*** Opening of DATASET RECORDS ***

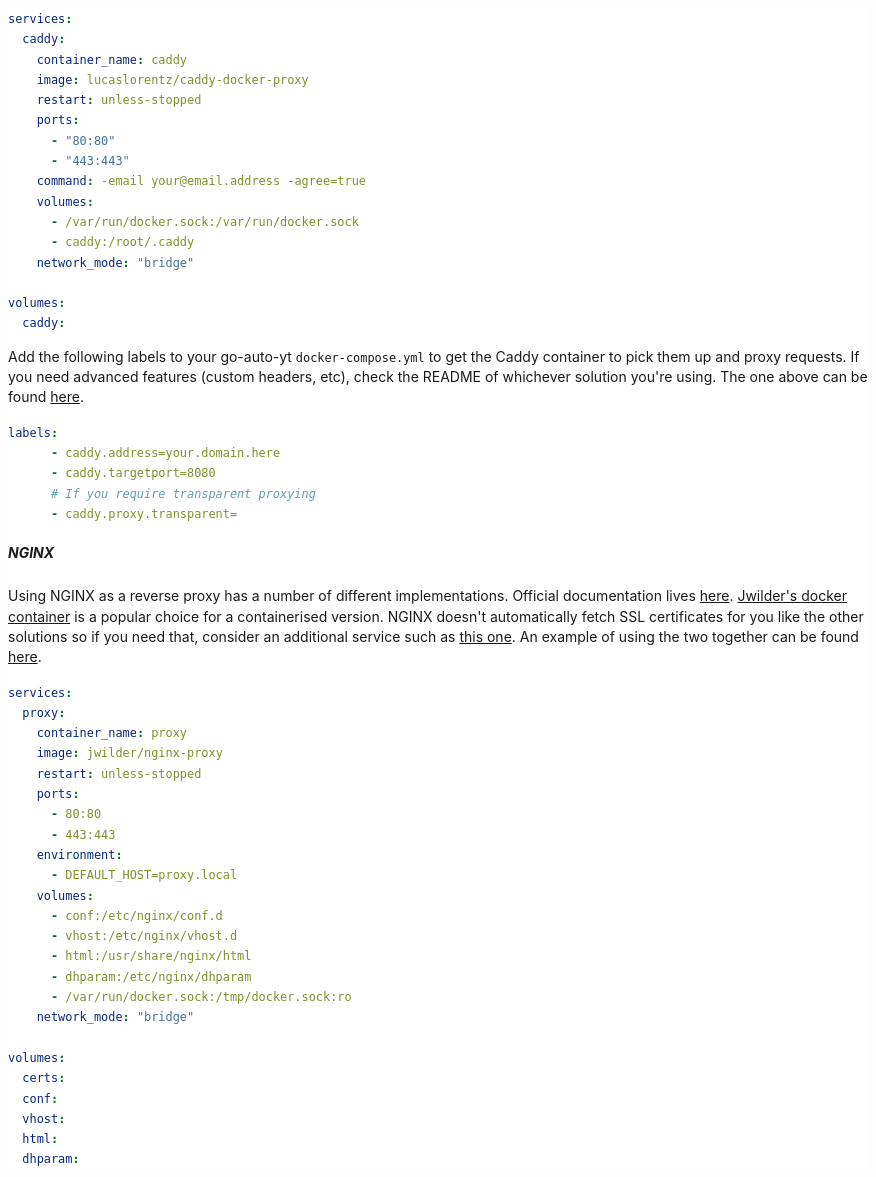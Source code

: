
 ```YAML
services:
  caddy:
    container_name: caddy
    image: lucaslorentz/caddy-docker-proxy
    restart: unless-stopped
    ports:
      - "80:80"
      - "443:443"
    command: -email your@email.address -agree=true
    volumes:
      - /var/run/docker.sock:/var/run/docker.sock
      - caddy:/root/.caddy
    network_mode: "bridge"

volumes:
  caddy:
```

Add the following labels to your go-auto-yt `docker-compose.yml` to get the Caddy container to pick them up and proxy requests. If you need advanced features (custom headers, etc), check the README of whichever solution you're using. The one above can be found [here](https://github.com/lucaslorentz/caddy-docker-proxy).

```YAML
labels:
      - caddy.address=your.domain.here
      - caddy.targetport=8080
      # If you require transparent proxying
      - caddy.proxy.transparent=
```

##### NGINX
Using NGINX as a reverse proxy has a number of different implementations. Official documentation lives [here](https://docs.nginx.com/nginx/admin-guide/web-server/reverse-proxy/). [Jwilder's docker container](https://github.com/jwilder/nginx-proxy) is a popular choice for a containerised version. NGINX doesn't automatically fetch SSL certificates for you like the other solutions so if you need that, consider an additional service such as [this one](https://github.com/JrCs/docker-letsencrypt-nginx-proxy-companion). An example of using the two together can be found [here](https://github.com/dangerous-tech/docker-composes/tree/master/proxy).

```YAML
services:
  proxy:
    container_name: proxy
    image: jwilder/nginx-proxy
    restart: unless-stopped
    ports:
      - 80:80
      - 443:443
    environment:
      - DEFAULT_HOST=proxy.local
    volumes:
      - conf:/etc/nginx/conf.d
      - vhost:/etc/nginx/vhost.d
      - html:/usr/share/nginx/html
      - dhparam:/etc/nginx/dhparam
      - /var/run/docker.sock:/tmp/docker.sock:ro
    network_mode: "bridge"

volumes:
  certs:
  conf:
  vhost:
  html:
  dhparam:
```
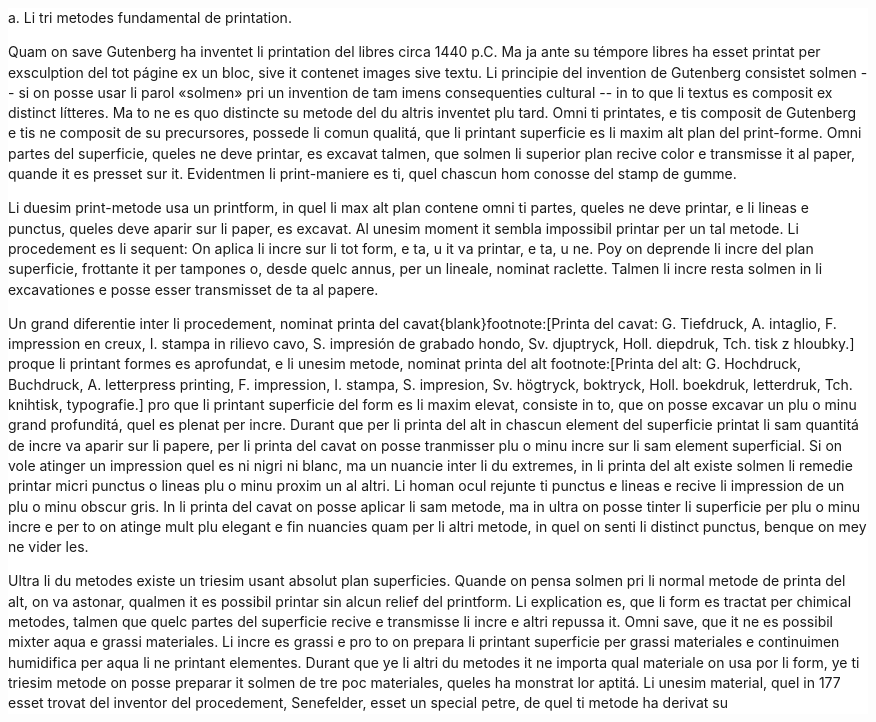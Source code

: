 
a. Li tri metodes fundamental de printation.

Quam on save Gutenberg ha inventet li printation del libres circa 1440
p.C. Ma ja ante su témpore libres ha esset printat per exsculption del
tot págine ex un bloc, sive it contenet images sive textu. Li principie
del invention de Gutenberg consistet solmen -- si on posse usar li parol
«solmen» pri un invention de tam imens consequenties cultural -- in to
que li textus es composit ex distinct lítteres. Ma to ne es quo
distincte su metode del du altris inventet plu tard. Omni ti printates,
e tis composit de Gutenberg e tis ne composit de su precursores, possede
li comun qualitá, que li printant superficie es li maxim alt plan del
print-forme. Omni partes del superficie, queles ne deve printar, es
excavat talmen, que solmen li superior plan recive color e transmisse it
al paper, quande it es presset sur it. Evidentmen li print-maniere es
ti, quel chascun hom conosse del stamp de gumme.

Li duesim print-metode usa un printform, in quel li max alt plan contene
omni ti partes, queles ne deve printar, e li lineas e punctus, queles
deve aparir sur li paper, es excavat. Al unesim moment it sembla
impossibil printar per un tal metode. Li procedement es li sequent: On
aplica li incre sur li tot form, e ta, u it va printar, e ta, u ne. Poy
on deprende li incre del plan superficie, frottante it per tampones o,
desde quelc annus, per un lineale, nominat raclette. Talmen li incre
resta solmen in li excavationes e posse esser transmisset de ta al
papere.




Un grand diferentie inter li procedement, nominat printa del
cavat{blank}footnote:[Printa del cavat: G. Tiefdruck, A. intaglio, F. impression en creux,
I. stampa in rilievo cavo, S. impresión de grabado hondo, Sv. djuptryck,
Holl. diepdruk, Tch. tisk z hloubky.]
proque li printant formes es aprofundat, e li unesim metode, nominat
printa del alt
footnote:[Printa del alt: G. Hochdruck, Buchdruck, A. letterpress printing, F.
impression, I. stampa, S. impresion, Sv. högtryck, boktryck, Holl.
boekdruk, letterdruk, Tch. knihtisk, typografie.]
pro que li printant
superficie del form es li maxim elevat, consiste in to, que on posse
excavar un plu o minu grand profunditá, quel es plenat per incre. Durant
que per li printa del alt in chascun element del superficie printat li
sam quantitá de incre va aparir sur li papere, per li printa del cavat
on posse tranmisser plu o minu incre sur li sam element superficial. Si
on vole atinger un impression quel es ni nigri ni blanc, ma un nuancie
inter li du extremes, in li printa del alt existe solmen li remedie
printar micri punctus o lineas plu o minu proxim un al altri. Li homan
ocul rejunte ti punctus e lineas e recive li impression de un plu o minu
obscur gris. In li printa del cavat on posse aplicar li sam metode, ma
in ultra on posse tinter li superficie per plu o minu incre e per to on
atinge mult plu elegant e fin nuancies quam per li altri metode, in quel
on senti li distinct punctus, benque on mey ne vider les.

Ultra li du metodes existe un triesim usant absolut plan superficies.
Quande on pensa solmen pri li normal metode de printa del alt, on va
astonar, qualmen it es possibil printar sin alcun relief del printform.
Li explication es, que li form es tractat per chimical metodes, talmen
que quelc partes del superficie recive e transmisse li incre e altri
repussa it. Omni save, que it ne es possibil mixter aqua e grassi
materiales. Li incre es grassi e pro to on prepara li printant
superficie per grassi materiales e continuimen humidifica per aqua li ne
printant elementes. Durant que ye li altri du metodes it ne importa qual
materiale on usa por li form, ye ti triesim metode on posse preparar it
solmen de tre poc materiales, queles ha monstrat lor aptitá. Li unesim
material, quel in 177 esset trovat del inventor del procedement,
Senefelder, esset un special petre, de quel ti metode ha derivat su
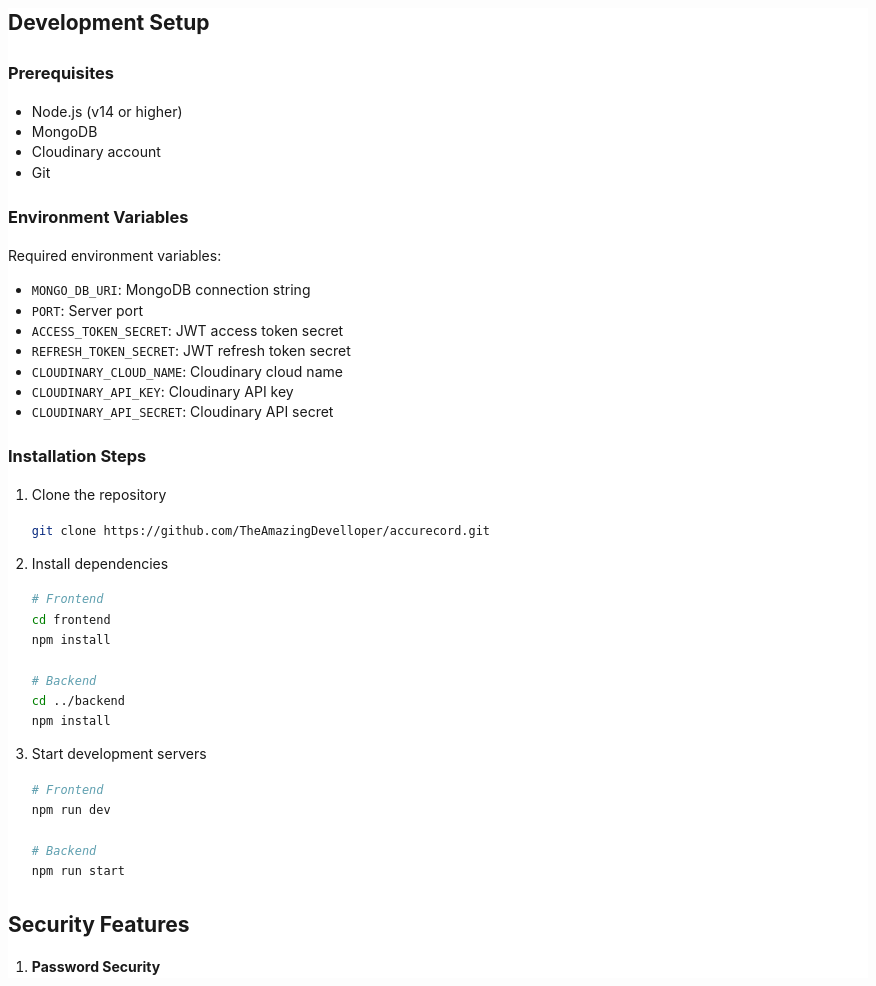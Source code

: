 ## Development Setup

### Prerequisites

- Node.js (v14 or higher)
- MongoDB
- Cloudinary account
- Git

### Environment Variables

Required environment variables:

- `MONGO_DB_URI`: MongoDB connection string
- `PORT`: Server port
- `ACCESS_TOKEN_SECRET`: JWT access token secret
- `REFRESH_TOKEN_SECRET`: JWT refresh token secret
- `CLOUDINARY_CLOUD_NAME`: Cloudinary cloud name
- `CLOUDINARY_API_KEY`: Cloudinary API key
- `CLOUDINARY_API_SECRET`: Cloudinary API secret

### Installation Steps

1. Clone the repository

   ```bash
   git clone https://github.com/TheAmazingDevelloper/accurecord.git
   ```

2. Install dependencies

   ```bash
   # Frontend
   cd frontend
   npm install

   # Backend
   cd ../backend
   npm install
   ```

3. Start development servers

   ```bash
   # Frontend
   npm run dev

   # Backend
   npm run start
   ```

## Security Features

1. **Password Security**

*** Close of DATASET RECORDS ***

:: WORK TASK ::
Reproduce every line from the listing above that holds the word "secret".

:: ANSWER BOX ::
- `ACCESS_TOKEN_SECRET`: JWT access token secret
- `REFRESH_TOKEN_SECRET`: JWT refresh token secret
- `CLOUDINARY_API_SECRET`: Cloudinary API secret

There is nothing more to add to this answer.